Published online Feb 28, 2017. doi: 10.3748/wjg.v23.i8.1375
Peer-review started: October 13, 2016
First decision: December 2, 2016
Revised: December 20, 2016
Accepted: January 17, 2017
Article in press: January 17, 2017
Published online: February 28, 2017
To investigate the therapeutic effect of hydrogen-rich water (HRW) on inﬂammatory bowel disease (IBD) and to explore the potential mechanisms involved.
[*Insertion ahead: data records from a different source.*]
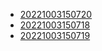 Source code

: - [20221003150720](/zet/20221003150720/README.md)
- [20221003150718](/zet/20221003150718/README.md)
- [20221003150719](/zet/20221003150719/README.md)
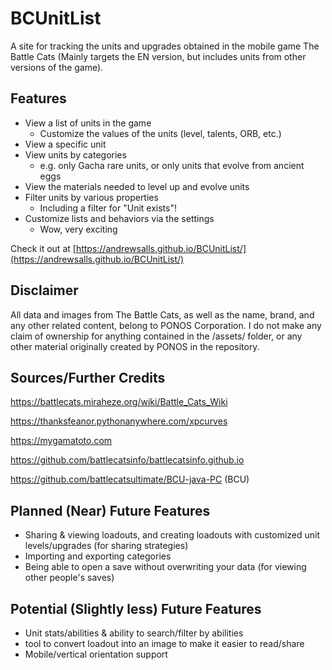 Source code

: # BCUnitList

A site for tracking the units and upgrades obtained in the mobile game The Battle Cats (Mainly targets the EN version, but includes units from other versions of the game).

## Features

- View a list of units in the game
  - Customize the values of the units (level, talents, ORB, etc.)
- View a specific unit
- View units by categories
  - e.g. only Gacha rare units, or only units that evolve from ancient eggs
- View the materials needed to level up and evolve units
- Filter units by various properties
  - Including a filter for "Unit exists"!
- Customize lists and behaviors via the settings
  - Wow, very exciting

Check it out at [https://andrewsalls.github.io/BCUnitList/](https://andrewsalls.github.io/BCUnitList/)

## Disclaimer

All data and images from The Battle Cats, as well as the name, brand, and any other related content, belong to PONOS Corporation. I do not make any claim of ownership for anything contained in the /assets/ folder, or any other material originally created by PONOS in the repository.

## Sources/Further Credits

<https://battlecats.miraheze.org/wiki/Battle_Cats_Wiki>

<https://thanksfeanor.pythonanywhere.com/xpcurves>

<https://mygamatoto.com>

<https://github.com/battlecatsinfo/battlecatsinfo.github.io>

<https://github.com/battlecatsultimate/BCU-java-PC> (BCU)

## Planned (Near) Future Features

- Sharing & viewing loadouts, and creating loadouts with customized unit levels/upgrades (for sharing strategies)
- Importing and exporting categories
- Being able to open a save without overwriting your data (for viewing other people's saves)

## Potential (Slightly less) Future Features

- Unit stats/abilities & ability to search/filter by abilities
- tool to convert loadout into an image to make it easier to read/share
- Mobile/vertical orientation support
Male mice were randomly divided into the following four groups: control group, in which the mice received equivalent volumes of normal saline (NS) intraperitoneally (ip); dextran sulfate sodium (DSS) group, in which the mice received NS ip (5 mL/kg body weight, twice per day at 8 am and 5 pm) for 7 consecutive days after IBD modeling; DSS + HRW group, in which the mice received HRW (in the same volume as the NS treatment) for 7 consecutive days after IBD modeling; and DSS + HRW + ZnPP group, in which the mice received HRW (in the same volume as the NS treatment) and ZnPP [a heme oxygenase-1 (HO-1) inhibitor, 25 mg/kg] for 7 consecutive days after IBD modeling. IBD was induced by feeding DSS to the mice, and blood and colon tissues were collected on the 7th d after IBD modeling to determine clinical symptoms, colonic inﬂammation and the potential mechanisms involved.
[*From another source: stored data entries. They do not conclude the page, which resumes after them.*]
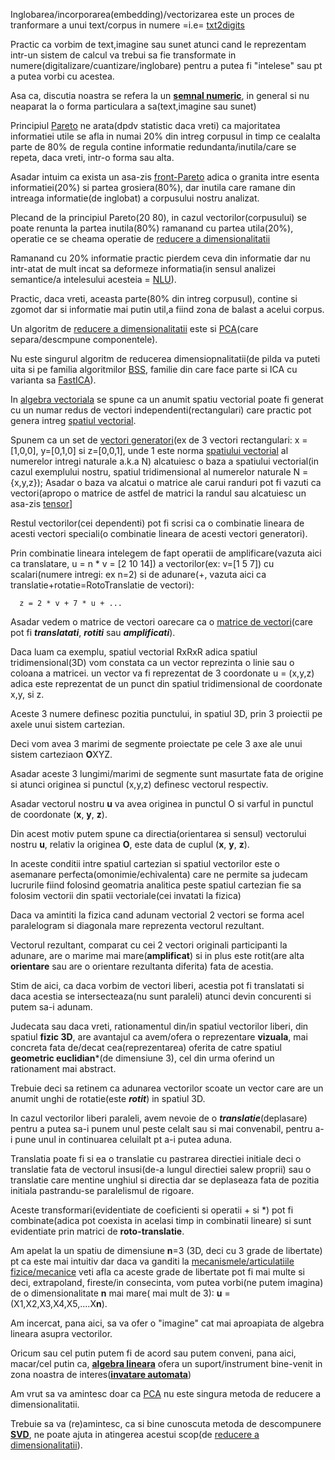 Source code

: 
Inglobarea/incorporarea(embedding)/vectorizarea este un proces de tranformare a unui text/corpus in numere =i.e= [txt2digits](https://nathanleclaire.com/blog/2024/03/11/creating-and-visualizing-embeddings-with-ollama-and-chatgpt/)

Practic ca vorbim de text,imagine sau sunet atunci cand le reprezentam intr-un sistem de calcul va trebui sa fie transformate in numere(digitalizare/cuantizare/inglobare) pentru a putea fi "intelese" sau pt a putea vorbi cu acestea.

Asa ca, discutia noastra se refera la un [**semnal numeric**](https://en.wikipedia.org/wiki/Signal_separation), in general si nu neaparat la o forma particulara a sa(text,imagine sau sunet)

Principiul [Pareto](https://ro.wikipedia.org/wiki/Principiul_Pareto) ne arata(dpdv statistic daca vreti) ca majoritatea informatiei utile se afla in numai 20% din intreg corpusul in timp ce cealalta parte de 80% de regula contine informatie redundanta/inutila/care se repeta, daca vreti, intr-o forma sau alta.

Asadar intuim ca exista un asa-zis [front-Pareto](https://en.wikipedia.org/wiki/Pareto_front) adica o granita intre esenta informatiei(20%) si partea grosiera(80%), dar inutila care ramane din intreaga informatie(de inglobat) a corpusului nostru analizat.

Plecand de la principiul Pareto(20 80), in cazul vectorilor(corpusului) se poate renunta la partea inutila(80%) ramanand cu partea utila(20%), operatie ce se cheama operatie de [reducere a dimensionalitatii](https://nathanleclaire.com/blog/2024/03/11/creating-and-visualizing-embeddings-with-ollama-and-chatgpt/)

Ramanand cu 20% informatie practic pierdem ceva din informatie dar nu intr-atat de mult incat sa deformeze informatia(in sensul analizei semantice/a intelesului acesteia = [NLU](https://en.wikipedia.org/wiki/Natural_language_understanding)).

Practic, daca vreti, aceasta parte(80% din intreg corpusul), contine si zgomot dar si informatie mai putin util,a fiind zona de balast a acelui corpus.

Un algoritm de [reducere a dimensionalitatii](https://nathanleclaire.com/blog/2024/03/11/creating-and-visualizing-embeddings-with-ollama-and-chatgpt/) este si [PCA](https://users.utcluj.ro/~robert/srf/prs_lab_ro_PCA.pdf)(care separa/descmpune componentele). 

Nu este singurul algoritm de reducerea dimensiopnalitatii(de pilda va puteti uita si pe familia algoritmilor [BSS](https://scikit-learn.org/1.5/auto_examples/decomposition/plot_ica_blind_source_separation.html), familie din care face parte si ICA cu varianta sa [FastICA](https://scikit-learn.org/dev/modules/generated/sklearn.decomposition.FastICA.html)).

In [algebra vectoriala](https://cismasemanuel.com/wp-content/uploads/2016/09/set-1-baze-vectoriale.pdf) se spune ca un anumit spatiu vectorial poate fi generat cu un numar redus de vectori independenti(rectangulari) care practic pot genera intreg [spatiul vectorial](https://www.math.uaic.ro/~mcrasm/depozit/Algebra_liniara_Fizica.pdf).

Spunem ca un set de [vectori generatori](https://www.ucv.ro/pdf/departamente_academice/dma/suporturi_curs/pp_curs.pdf)(ex de 3 vectori rectangulari: x = [1,0,0], y=[0,1,0] si z=[0,0,1], unde 1 este norma [spatiului vectorial](https://ro.wikipedia.org/wiki/Dimensiune_(spa%C8%9Biu_vectorial)) al numerelor intregi naturale a.k.a N) alcatuiesc o baza a spatiului vectorial(in cazul exemplului nostru, spatiul tridimensional al numerelor naturale N = {x,y,z}); Asadar o baza va alcatui o matrice ale carui randuri pot fi vazuti ca vectori(apropo o matrice de astfel de matrici la randul sau alcatuiesc un asa-zis [tensor](https://ro.wikipedia.org/wiki/Tensor)]

Restul vectorilor(cei dependenti) pot fi scrisi ca o combinatie lineara de acesti vectori speciali(o combinatie lineara de acesti vectori  generatori).

Prin combinatie lineara intelegem de fapt operatii de amplificare(vazuta aici ca translatare, u = n * v = [2 10 14]) a vectorilor(ex: v=[1 5 7]) cu scalari(numere intregi: ex n=2) si de adunare(+, vazuta aici ca translatie+rotatie=RotoTranslatie de vectori):

      z = 2 * v + 7 * u + ... 

Asadar vedem o matrice de vectori oarecare ca o [matrice de vectori](https://en.wikipedia.org/wiki/Singular_value_decomposition)(care pot fi ***translatati***, ***rotiti*** sau ***amplificati***).

Daca luam ca exemplu, spatiul vectorial RxRxR adica spatiul tridimensional(3D) vom constata ca un vector reprezinta o linie sau o coloana a matricei.
un vector va fi reprezentat de 3 coordonate u = (x,y,z) adica este reprezentat de un punct din spatiul tridimensional de coordonate x,y, si z.

Aceste 3 numere definesc pozitia punctului, in spatiul 3D, prin 3 proiectii pe axele unui sistem cartezian.

Deci vom avea 3 marimi de segmente proiectate pe cele 3 axe ale unui sistem carteziaon **O**XYZ.

Asadar aceste 3 lungimi/marimi de segmente sunt masurtate fata de origine si atunci originea si punctul (x,y,z) definesc vectorul respectiv.

Asadar vectorul nostru **u** va avea originea in punctul O si varful in punctul de coordonate (**x**, **y**, **z**).

Din acest motiv putem spune ca directia(orientarea si sensul) vectorului nostru **u**, relativ la originea **O**,  este data de cuplul (**x**, **y**, **z**).

In aceste conditii intre spatiul cartezian si spatiul vectorilor este o asemanare perfecta(omonimie/echivalenta) care ne permite sa judecam lucrurile fiind folosind geomatria analitica peste spatiul cartezian fie sa folosim vectorii din spatii vectoriale(cei invatati la fizica)

Daca va amintiti la fizica cand adunam vectorial 2 vectori se forma acel paralelogram si diagonala mare reprezenta vectorul rezultant.

Vectorul rezultant, comparat cu cei 2 vectori originali participanti la adunare, are o marime mai mare(**amplificat**) si in plus este rotit(are alta **orientare** sau are o orientare rezultanta diferita) fata de acestia.

Stim de aici, ca daca vorbim de vectori liberi, acestia pot fi translatati si daca acestia se intersecteaza(nu sunt paraleli) atunci devin concurenti si putem sa-i adunam.

Judecata sau daca vreti, rationamentul din/in spatiul vectorilor liberi, din spatiul **fizic 3D**, are avantajul ca avem/ofera o reprezentare **vizuala**, mai concreta fata de/decat cea(reprezentarea) oferita de catre spatiul **geometric euclidian***(de dimensiune 3), cel din urma oferind un rationament mai abstract.

Trebuie deci sa retinem ca adunarea vectorilor scoate un vector care are un anumit unghi de rotatie(este ***rotit***) in spatiul 3D.

In cazul vectorilor liberi paraleli, avem nevoie de o ***translatie***(deplasare) pentru a putea sa-i punem unul peste celalt sau si mai convenabil,  pentru a-i pune unul in continuarea celuilalt pt a-i putea aduna.

Translatia poate fi si ea o translatie cu pastrarea directiei initiale deci o translatie fata de vectorul insusi(de-a lungul directiei salew proprii) sau o translatie care mentine unghiul si directia dar se deplaseaza fata de pozitia initiala pastrandu-se paralelismul de rigoare.

Aceste transformari(evidentiate de coeficienti si operatii + si *) pot fi combinate(adica pot coexista in acelasi timp in combinatii lineare) si sunt evidentiate prin matrici de **roto-translatie**.

Am apelat la un spatiu de dimensiune **n**=3 (3D, deci cu 3 grade de libertate) pt ca este mai intuitiv dar daca va ganditi la [mecanismele/articulatiile fizice/mecanice](https://sim.tuiasi.ro/wp-content/uploads/2019/11/CURS-OMM1-Mecanisme.pdf) veti afla ca aceste grade de libertate pot fi mai multe si deci, extrapoland, fireste/in consecinta, vom putea vorbi(ne putem imagina) de o dimensionalitate **n** mai mare( mai mult de 3): **u** = (X1,X2,X3,X4,X5,....X**n**).

Am incercat, pana aici, sa va ofer o "imagine" cat mai aproapiata de algebra lineara asupra vectorilor.

Oricum sau cel putin putem fi de acord sau putem conveni, pana aici, macar/cel putin ca,  [**algebra lineara**](http://adrianabirlutiu.uab.ro/cursuri/MIRF/note_curs_lab_2.pdf) ofera un suport/instrument bine-venit in zona noastra de interes([**invatare automata**](https://www.scribd.com/document/613960535/curs7IntroML))

Am vrut sa va amintesc doar ca [PCA](https://dspace.upt.ro/jspui/bitstream/123456789/615/2/BUPT_TD_Robu%20Claudiu.pdf) nu este singura metoda de reducere a dimensionalitatii. 

Trebuie sa va (re)amintesc, ca si bine cunoscuta metoda de descompunere [**SVD**](https://cismasemanuel.com/wp-content/uploads/2019/11/descompunerea-svd.pdf),  ne poate ajuta in atingerea acestui scop(de [reducere a dimensionalitatii](https://dspace.upt.ro/jspui/bitstream/123456789/615/2/BUPT_TD_Robu%20Claudiu.pdf)).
The DSS + HRW group exhibited significantly attenuated weight loss and a lower extent of disease activity index compared with the DSS group on the 7th d (P < 0.05). HRW exerted protective effects against colon shortening and colonic wall thickening in contrast to the DSS group (P < 0.05). The histological study demonstrated milder inflammation in the DSS + HRW group, which was similar to normal inflammatory levels, and the macroscopic and microcosmic damage scores were lower in this group than in the DSS group (P < 0.05). The oxidative stress parameters, including MDA and MPO in the colon, were significantly decreased in the DSS + HRW group compared with the DSS group (P < 0.05). Simultaneously, the protective indicators, superoxide dismutase and glutathione, were markedly increased with the use of HRW. Inflammatory factors were assessed, and the results showed that the DSS + HRW group exhibited significantly reduced levels of TNF-α, IL-6 and IL-1β compared with the DSS group (P < 0.05). In addition, the pivotal proteins involved in endoplasmic reticulum (ER) stress, including p-eIF2α, ATF4, XBP1s and CHOP, were dramatically reduced after HRW treatment in contrast to the control group (P < 0.05). Furthermore, HRW treatment markedly up-regulated HO-1 expression, and the use of ZnPP obviously reversed the protective role of HRW. In the DSS + HRW + ZnPP group, colon shortening and colonic wall thickening were significantly aggravated, and the macroscopic damage scores were similar to those of the DSS + HRW group (P < 0.05). The histological study also showed more serious colonic damage that was similar to the DSS group.
HRW has a significant therapeutic potential in IBD by inhibiting inflammatory factors, oxidative stress and ER stress and by up-regulating HO-1 expression.
Core tip: Inﬂammatory bowel disease (IBD) is a chronic and relapsing disease primarily caused by the production of pro-inﬂammatory cytokines and leukocyte inﬁltration, resulting in structural and functional damage to the bowel. Hydrogen has obvious anti-oxidative and anti-inflammatory effects. We launched a study to investigate the protective role of hydrogen-rich water (HRW) on IBD in mice. The present study found that HRW has a significant therapeutic potential in IBD by inhibiting inflammatory factors, oxidative stress and endoplasmic reticulum stress and by up-regulating heme oxygenase-1 expression.